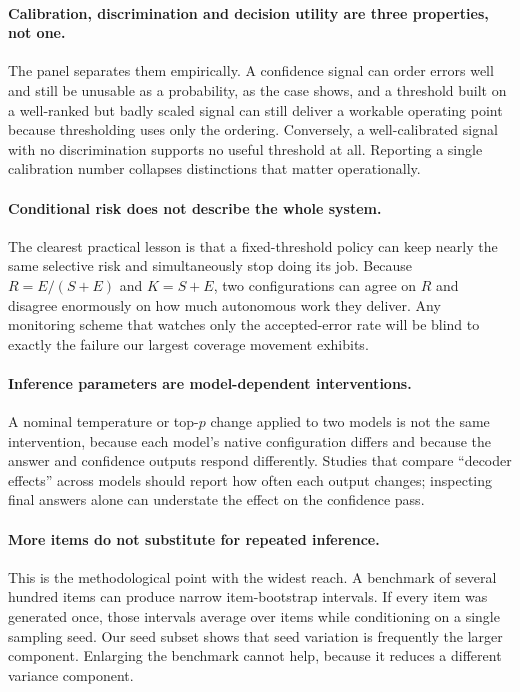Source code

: \documentclass[information,article,submit,moreauthors]{Definitions/mdpi}
\begin{document}
\paragraph{Calibration, discrimination and decision utility are three
properties, not one.}
The panel separates them empirically. A confidence signal can order errors well
and still be unusable as a probability, as the \RankingCaseModel{} case shows,
and a threshold built on a well-ranked but badly scaled signal can still
deliver a workable operating point because thresholding uses only the ordering.
Conversely, a well-calibrated signal with no discrimination supports no useful
threshold at all. Reporting a single calibration number collapses distinctions
that matter operationally.

\paragraph{Conditional risk does not describe the whole system.}
The clearest practical lesson is that a fixed-threshold policy can keep nearly
the same selective risk and simultaneously stop doing its job. Because
$R = E/(S+E)$ and $K = S+E$, two configurations can agree on $R$ and disagree enormously on how
much autonomous work they deliver. Any monitoring scheme that watches only the
accepted-error rate will be blind to exactly the failure our largest coverage
movement exhibits.

\paragraph{Inference parameters are model-dependent interventions.}
A nominal temperature or top-$p$ change applied to two models is not the same
intervention, because each model's native configuration differs and because the
answer and confidence outputs respond differently. Studies that compare
``decoder effects'' across models should report how often each output changes;
inspecting final answers alone can understate the effect on the confidence pass.

\paragraph{More items do not substitute for repeated inference.}
This is the methodological point with the widest reach. A benchmark of several
hundred items can produce narrow item-bootstrap intervals. If every item was
generated once, those intervals average over items while conditioning on a
single sampling seed. Our seed subset shows that seed variation is frequently
the larger component. Enlarging the benchmark cannot help,
because it reduces a different variance component.
\end{document}
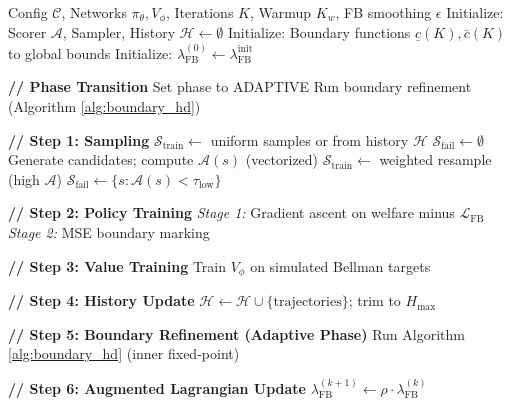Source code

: \begin{algorithm}[H]
\caption{Deep Ramsey Algorithm for Heterogeneous Agents}
\label{alg:het_agent_v2}
\begin{algorithmic}[1]
\Require Config $\mathcal{C}$, Networks $\pi_\theta, V_\phi$, Iterations $K$, Warmup $K_w$, FB smoothing $\epsilon$
\State Initialize: Scorer $\mathcal{A}$, Sampler, History $\mathcal{H} \gets \emptyset$
\State Initialize: Boundary functions $\underline{c}(K), \bar{c}(K)$ to global bounds
\State Initialize: $\lambda_{\text{FB}}^{(0)} \gets \lambda_{\text{FB}}^{\text{init}}$

 
    
    \State \textbf{// Phase Transition}
        \State Set phase to ADAPTIVE
        \State Run boundary refinement (Algorithm \ref{alg:boundary_hd})
    \EndIf
    
    \State
    \State \textbf{// Step 1: Sampling}
        \State $\mathcal{S}_{\text{train}} \gets$ uniform samples or from history $\mathcal{H}$
        \State $\mathcal{S}_{\text{fail}} \gets \emptyset$
    \Else
        \State Generate candidates; compute $\mathcal{A}(s)$ (vectorized)
        \State $\mathcal{S}_{\text{train}} \gets$ weighted resample (high $\mathcal{A}$)
        \State $\mathcal{S}_{\text{fail}} \gets \{s : \mathcal{A}(s) < \tau_{\text{low}}\}$
    \EndIf
    
    \State
    \State \textbf{// Step 2: Policy Training}
    \State \textit{Stage 1:} Gradient ascent on welfare minus $\mathcal{L}_{\text{FB}}$
        \State \textit{Stage 2:} MSE boundary marking
    \EndIf
    
    \State
    \State \textbf{// Step 3: Value Training}
    \State Train $V_\phi$ on simulated Bellman targets
    
    \State
    \State \textbf{// Step 4: History Update}
    \State $\mathcal{H} \gets \mathcal{H} \cup \{\text{trajectories}\}$; trim to $H_{\max}$
    
    \State
    \State \textbf{// Step 5: Boundary Refinement (Adaptive Phase)}
        \State Run Algorithm \ref{alg:boundary_hd} (inner fixed-point)
    \EndIf
    
    \State
    \State \textbf{// Step 6: Augmented Lagrangian Update}
        \State $\lambda_{\text{FB}}^{(k+1)} \gets \rho \cdot \lambda_{\text{FB}}^{(k)}$
    \EndIf
    
\EndFor
\end{algorithmic}
\end{algorithm}



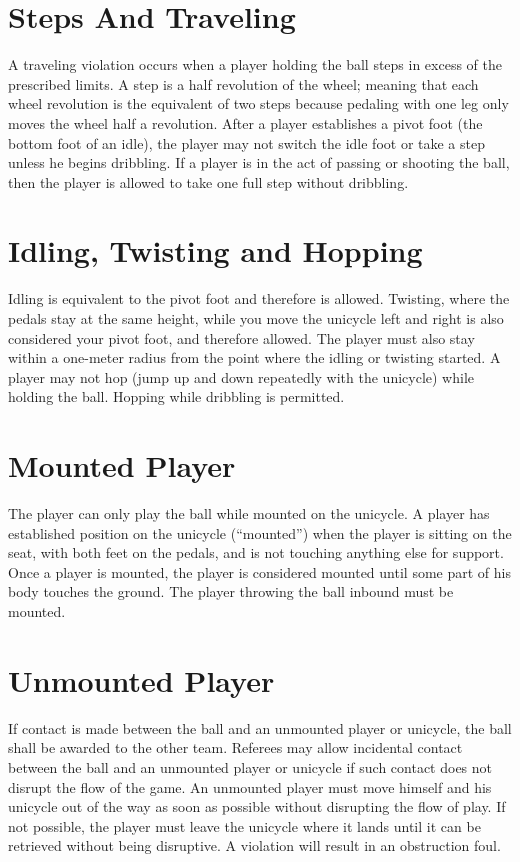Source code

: \section{Steps And Traveling}
A traveling violation occurs when a player holding the ball steps in excess of the prescribed limits.
A step is a half revolution of the wheel; meaning that each wheel revolution is the equivalent of two steps because pedaling with one leg only moves the wheel half a revolution.
After a player establishes a pivot foot (the bottom foot of an idle), the player may not switch the idle foot or take a step unless he begins dribbling.
If a player is in the act of passing or shooting the ball, then the player is allowed to take one full step without dribbling.

\section{Idling, Twisting and Hopping}
Idling is equivalent to the pivot foot and therefore is allowed.
Twisting, where the pedals stay at the same height, while you move the unicycle left and right is also considered your pivot foot, and therefore allowed.
The player must also stay within a one-meter radius from the point where the idling or twisting started.
A player may not hop (jump up and down repeatedly with the unicycle) while holding the ball.
Hopping while dribbling is permitted.

\section{Mounted Player}
The player can only play the ball while mounted on the unicycle.
A player has established position on the unicycle (``mounted'') when the player is sitting on the seat, with both feet on the pedals, and is not touching anything else for support.
Once a player is mounted, the player is considered mounted until some part of his body touches the ground.
The player throwing the ball inbound must be mounted.

\section{Unmounted Player}
If contact is made between the ball and an unmounted player or unicycle, the ball shall be awarded to the other team.
Referees may allow incidental contact between the ball and an unmounted player or unicycle if such contact does not disrupt the flow of the game.
An unmounted player must move himself and his unicycle out of the way as soon as possible
without disrupting the flow of play.
If not possible, the player must leave the unicycle where it lands until it can be retrieved without being disruptive.
A violation will result in an obstruction foul.

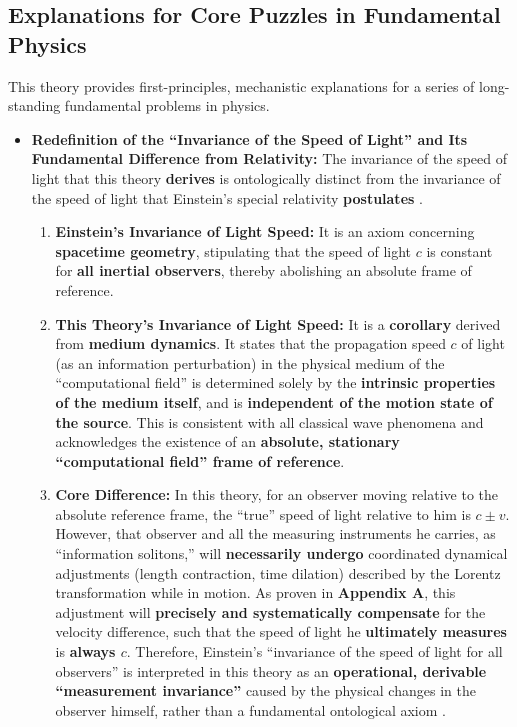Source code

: \documentclass[11pt, a4paper]{article}
\begin{document}
\subsection{Explanations for Core Puzzles in Fundamental Physics}

This theory provides first-principles, mechanistic explanations for a series of long-standing fundamental problems in physics.

\begin{itemize}
    \item \textbf{Redefinition of the ``Invariance of the Speed of Light'' and Its Fundamental Difference from Relativity:}
    The invariance of the speed of light that this theory \textbf{derives} is ontologically distinct from the invariance of the speed of light that Einstein's special relativity \textbf{postulates} \cite{Einstein1905}.
    \begin{enumerate}
        \item \textbf{Einstein's Invariance of Light Speed:} It is an axiom concerning \textbf{spacetime geometry}, stipulating that the speed of light $c$ is constant for \textbf{all inertial observers}, thereby abolishing an absolute frame of reference.
        \item \textbf{This Theory's Invariance of Light Speed:} It is a \textbf{corollary} derived from \textbf{medium dynamics}. It states that the propagation speed $c$ of light (as an information perturbation) in the physical medium of the ``computational field'' is determined solely by the \textbf{intrinsic properties of the medium itself}, and is \textbf{independent of the motion state of the source}. This is consistent with all classical wave phenomena and acknowledges the existence of an \textbf{absolute, stationary ``computational field'' frame of reference}.
        \item \textbf{Core Difference:} In this theory, for an observer moving relative to the absolute reference frame, the ``true'' speed of light relative to him is $c \pm v$. However, that observer and all the measuring instruments he carries, as ``information solitons,'' will \textbf{necessarily undergo} coordinated dynamical adjustments (length contraction, time dilation) described by the Lorentz transformation while in motion. As proven in \textbf{Appendix A}, this adjustment will \textbf{precisely and systematically compensate} for the velocity difference, such that the speed of light he \textbf{ultimately measures} is \textbf{always $c$}. Therefore, Einstein's ``invariance of the speed of light for all observers'' is interpreted in this theory as an \textbf{operational, derivable ``measurement invariance''} caused by the physical changes in the observer himself, rather than a fundamental ontological axiom \cite{Einstein1905}.
    \end{enumerate}


\end{itemize}
\end{document}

****************

The data above holds the lines to copy: start at the one with "If contact is", stop at the one with "Theory's Invariance of", include both, copy them exactly without pictures, and copy nothing else.

▸ Written response:
If contact is made between the ball and an unmounted player or unicycle, the ball shall be awarded to the other team.
Referees may allow incidental contact between the ball and an unmounted player or unicycle if such contact does not disrupt the flow of the game.
An unmounted player must move himself and his unicycle out of the way as soon as possible
without disrupting the flow of play.
If not possible, the player must leave the unicycle where it lands until it can be retrieved without being disruptive.
A violation will result in an obstruction foul.

Source code

: \documentclass[11pt, a4paper]{article}
\begin{document}
\subsection{Explanations for Core Puzzles in Fundamental Physics}

This theory provides first-principles, mechanistic explanations for a series of long-standing fundamental problems in physics.

\begin{itemize}
    \item \textbf{Redefinition of the ``Invariance of the Speed of Light'' and Its Fundamental Difference from Relativity:}
    The invariance of the speed of light that this theory \textbf{derives} is ontologically distinct from the invariance of the speed of light that Einstein's special relativity \textbf{postulates} \cite{Einstein1905}.
    \begin{enumerate}
        \item \textbf{Einstein's Invariance of Light Speed:} It is an axiom concerning \textbf{spacetime geometry}, stipulating that the speed of light $c$ is constant for \textbf{all inertial observers}, thereby abolishing an absolute frame of reference.
        \item \textbf{This Theory's Invariance of Light Speed:} It is a \textbf{corollary} derived from \textbf{medium dynamics}. It states that the propagation speed $c$ of light (as an information perturbation) in the physical medium of the ``computational field'' is determined solely by the \textbf{intrinsic properties of the medium itself}, and is \textbf{independent of the motion state of the source}. This is consistent with all classical wave phenomena and acknowledges the existence of an \textbf{absolute, stationary ``computational field'' frame of reference}.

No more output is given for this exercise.